Plain-text document sources:

=-=-=

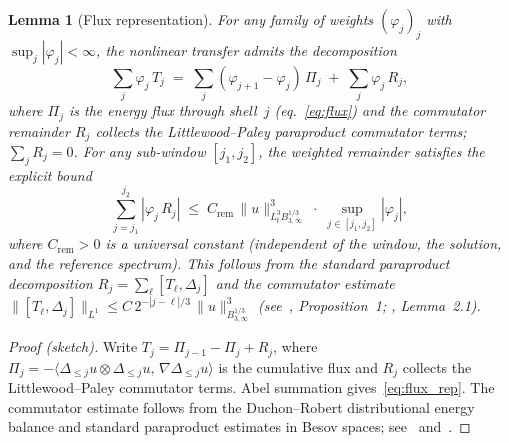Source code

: \documentclass[12pt,a4paper]{article}
\theoremstyle{definition}
\theoremstyle{plain}
\newtheorem{lemma}[definition]{Lemma}
\theoremstyle{remark}
\begin{document}
\begin{lemma}[Flux representation]\label{lem:flux}
For any family of weights $(\varphi_j)_j$ with $\sup_j |\varphi_j| < \infty$,
the nonlinear transfer admits the decomposition
\begin{equation}\label{eq:flux_rep}
  \sum_j \varphi_j\,T_j
  \;=\;
  \sum_j (\varphi_{j+1} - \varphi_j)\,\Pi_j
  \;+\;
  \sum_j \varphi_j\,R_j,
\end{equation}
where $\Pi_j$ is the energy flux through shell~$j$
(eq.~\eqref{eq:flux}) and the commutator remainder $R_j$ collects the
Littlewood--Paley paraproduct commutator terms; $\sum_j R_j = 0$.
For any sub-window $[j_1, j_2]$, the weighted remainder satisfies the
\emph{explicit bound}
\begin{equation}\label{eq:remainder-bound}
  \sum_{j=j_1}^{j_2} |\varphi_j\,R_j|
  \;\le\;
  C_{\mathrm{rem}}\,\|u\|_{L^3_t B^{1/3}_{3,\infty}}^3
  \;\cdot\;
  \sup_{j \in [j_1,j_2]} |\varphi_j|,
\end{equation}
where $C_{\mathrm{rem}} > 0$ is a universal constant (independent of the
window, the solution, and the reference spectrum).  This follows from the
standard paraproduct decomposition $R_j = \sum_{\ell} [T_\ell,
\Delta_j]$ and the commutator estimate $\|[T_\ell, \Delta_j]\|_{L^1}
\le C\,2^{-|j-\ell|/3}\,\|u\|_{B^{1/3}_{3,\infty}}^3$
(see~\cite{CET94}, Proposition~1; \cite{DR00}, Lemma~2.1).
\end{lemma}

\begin{proof}[Proof (sketch)]
Write $T_j = \Pi_{j-1} - \Pi_j + R_j$, where
$\Pi_j = -\langle \Delta_{\le j} u \otimes \Delta_{\le j} u,\,
\nabla \Delta_{\le j} u \rangle$ is the cumulative flux
and $R_j$ collects the Littlewood--Paley commutator terms.
Abel summation gives~\eqref{eq:flux_rep}.  The commutator estimate
follows from the Duchon--Robert distributional energy balance and
standard paraproduct estimates in Besov spaces; see~\cite{DR00}
and~\cite{CET94}.
\end{proof}
\end{document}
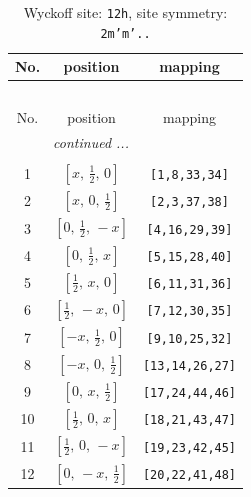 \documentclass[fleqn,8pt]{jsarticle}
\begin{document}
\begin{longtable}{ccc}
\caption{Wyckoff site: {\tt 12h}, site symmetry: {\tt 2m'm'..}}
 \\
 \hline \hline
No. & position & mapping \\ \hline \endfirsthead

\multicolumn{2}{l}{\tablename\ \thetable{}} \\
 \hline \hline
No. & position & mapping \\ \hline \endhead

 \hline \hline
\multicolumn{2}{r}{\footnotesize\it continued ...} \\ \endfoot

 \hline \hline
\multicolumn{2}{r}{} \\ \endlastfoot

1 & $\left[ x,\, \frac{1}{2},\, 0 \right]$ & {\tt [1,8,33,34]} \\ \hline
2 & $\left[ x,\, 0,\, \frac{1}{2} \right]$ & {\tt [2,3,37,38]} \\ \hline
3 & $\left[ 0,\, \frac{1}{2},\, - x \right]$ & {\tt [4,16,29,39]} \\ \hline
4 & $\left[ 0,\, \frac{1}{2},\, x \right]$ & {\tt [5,15,28,40]} \\ \hline
5 & $\left[ \frac{1}{2},\, x,\, 0 \right]$ & {\tt [6,11,31,36]} \\ \hline
6 & $\left[ \frac{1}{2},\, - x,\, 0 \right]$ & {\tt [7,12,30,35]} \\ \hline
7 & $\left[ - x,\, \frac{1}{2},\, 0 \right]$ & {\tt [9,10,25,32]} \\ \hline
8 & $\left[ - x,\, 0,\, \frac{1}{2} \right]$ & {\tt [13,14,26,27]} \\ \hline
9 & $\left[ 0,\, x,\, \frac{1}{2} \right]$ & {\tt [17,24,44,46]} \\ \hline
10 & $\left[ \frac{1}{2},\, 0,\, x \right]$ & {\tt [18,21,43,47]} \\ \hline
11 & $\left[ \frac{1}{2},\, 0,\, - x \right]$ & {\tt [19,23,42,45]} \\ \hline
12 & $\left[ 0,\, - x,\, \frac{1}{2} \right]$ & {\tt [20,22,41,48]} \\
\end{longtable}
\renewcommand{\arraystretch}{1.2}
\end{document}
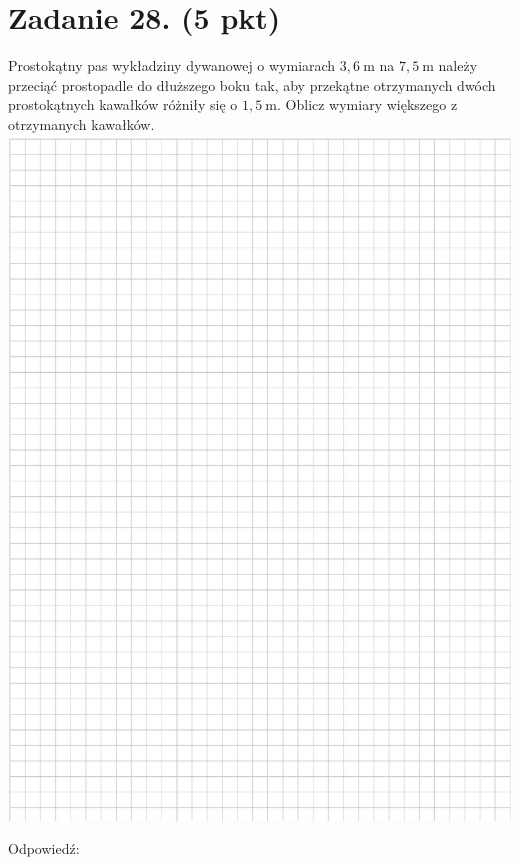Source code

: \documentclass[10pt]{article}
\begin{document}
\section*{Zadanie 28. (5 pkt)}
Prostokątny pas wykładziny dywanowej o wymiarach \(3,6 \mathrm{~m}\) na \(7,5 \mathrm{~m}\) należy przeciąć prostopadle do dłuższego boku tak, aby przekątne otrzymanych dwóch prostokątnych kawałków różniły się o \(1,5 \mathrm{~m}\). Oblicz wymiary większego z otrzymanych kawałków.\\
\includegraphics[max width=\textwidth, center]{2024_11_21_2c2c97b7feae6d70b078g-12}

Odpowiedź: \(\qquad\)
\end{document}
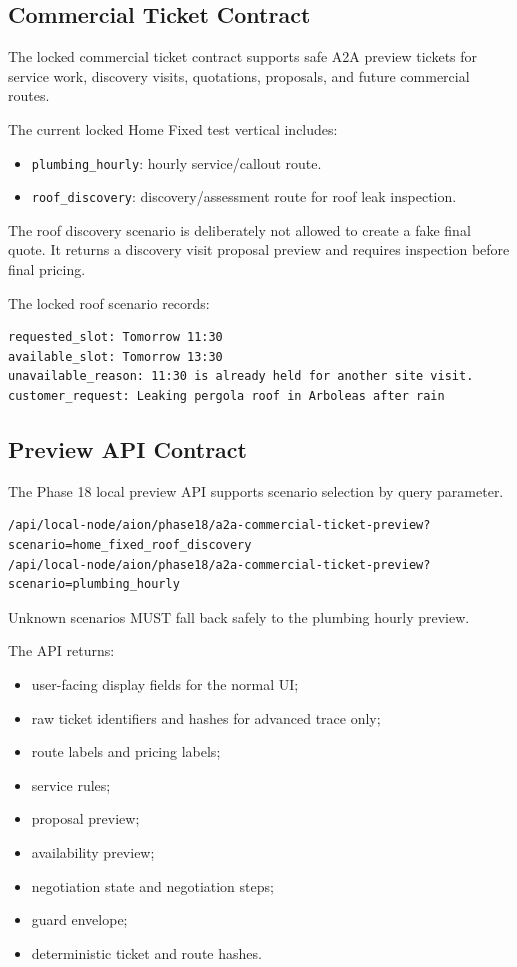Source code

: \subsection{Commercial Ticket Contract}

The locked commercial ticket contract supports safe A2A preview tickets for service work, discovery visits, quotations, proposals, and future commercial routes.

The current locked Home Fixed test vertical includes:

\begin{itemize}
  \item \texttt{plumbing\_hourly}: hourly service/callout route.
  \item \texttt{roof\_discovery}: discovery/assessment route for roof leak inspection.
\end{itemize}

The roof discovery scenario is deliberately not allowed to create a fake final quote. It returns a discovery visit proposal preview and requires inspection before final pricing.

The locked roof scenario records:

\begin{verbatim}
requested_slot: Tomorrow 11:30
available_slot: Tomorrow 13:30
unavailable_reason: 11:30 is already held for another site visit.
customer_request: Leaking pergola roof in Arboleas after rain
\end{verbatim}

\subsection{Preview API Contract}

The Phase 18 local preview API supports scenario selection by query parameter.

\begin{verbatim}
/api/local-node/aion/phase18/a2a-commercial-ticket-preview?scenario=home_fixed_roof_discovery
/api/local-node/aion/phase18/a2a-commercial-ticket-preview?scenario=plumbing_hourly
\end{verbatim}

Unknown scenarios MUST fall back safely to the plumbing hourly preview.

The API returns:

\begin{itemize}
  \item user-facing display fields for the normal UI;
  \item raw ticket identifiers and hashes for advanced trace only;
  \item route labels and pricing labels;
  \item service rules;
  \item proposal preview;
  \item availability preview;
  \item negotiation state and negotiation steps;
  \item guard envelope;
  \item deterministic ticket and route hashes.
\end{itemize}

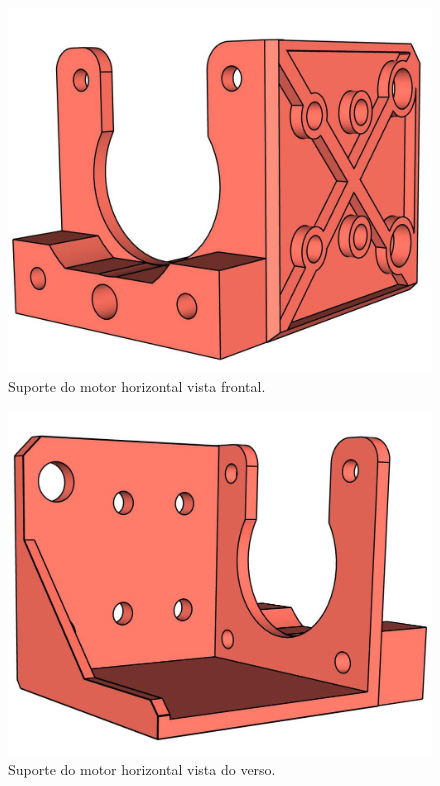 \begin{figure}[H]
\centering
\caption{Suporte do motor horizontal vista frontal.}\label{fig:ressuportemotorhorizontalf}
\includegraphics[scale = 0.4]{figuras/ressuportemotorhorizontalf}
\end{figure}
        
\begin{figure}[H]
\centering
\caption{Suporte do motor horizontal vista do verso.}\label{fig:ressuportemotorhorizontalfv}
\includegraphics[scale = 0.4]{figuras/ressuportemotorhorizontalfv}
\end{figure}
        
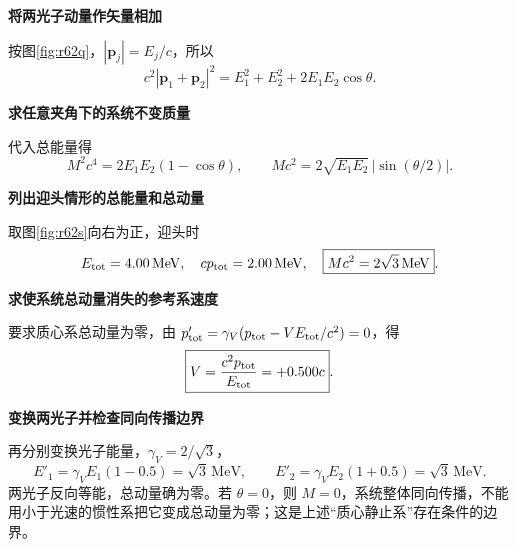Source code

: \begin{solution}\textbf{将两光子动量作矢量相加}\par\nobreak
按图\ref{fig:r62q}，\(|\boldsymbol p_j|=E_j/c\)，所以
\[
 c^2|\boldsymbol p_1+\boldsymbol p_2|^2
 =E_1^2+E_2^2+2E_1E_2\cos\theta.
\]


\par\medskip{}\noindent\textbf{求任意夹角下的系统不变质量}\par\nobreak
代入总能量得
\[
 \boxed{M^2c^4=2E_1E_2(1-\cos\theta)},\qquad
 \boxed{Mc^2=2\sqrt{E_1E_2}\,|\sin(\theta/2)|}.
\]



\par\medskip{}\noindent\textbf{列出迎头情形的总能量和总动量}\par\nobreak
取图\ref{fig:r62s}向右为正，迎头时
\[
 E_{\rm tot}=4.00\,\mathrm{MeV},\quad
 cp_{\rm tot}=2.00\,\mathrm{MeV},\quad
 \boxed{Mc^2=2\sqrt3\,\mathrm{MeV}}.
\]


\par\medskip{}\noindent\textbf{求使系统总动量消失的参考系速度}\par\nobreak
要求质心系总动量为零，由 \(p'_{\rm tot}=\gamma_V(p_{\rm tot}-VE_{\rm tot}/c^2)=0\)，得
\[
 \boxed{V=\frac{c^2p_{\rm tot}}{E_{\rm tot}}=+0.500c}.
\]


\par\medskip{}\noindent\textbf{变换两光子并检查同向传播边界}\par\nobreak
再分别变换光子能量，\(\gamma_V=2/\sqrt3\)，
\[
 E'_1=\gamma_VE_1(1-0.5)=\sqrt3\,\mathrm{MeV},\qquad
 E'_2=\gamma_VE_2(1+0.5)=\sqrt3\,\mathrm{MeV}.
\]
两光子反向等能，总动量确为零。若 \(\theta=0\)，则 \(M=0\)，系统整体同向传播，不能用小于光速的惯性系把它变成总动量为零；这是上述“质心静止系”存在条件的边界。
\end{solution}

=-=-=

**What to work on:**
The answer must be a single number: the count of lines in the data that contain the word "hashes".

**Expected output:**
2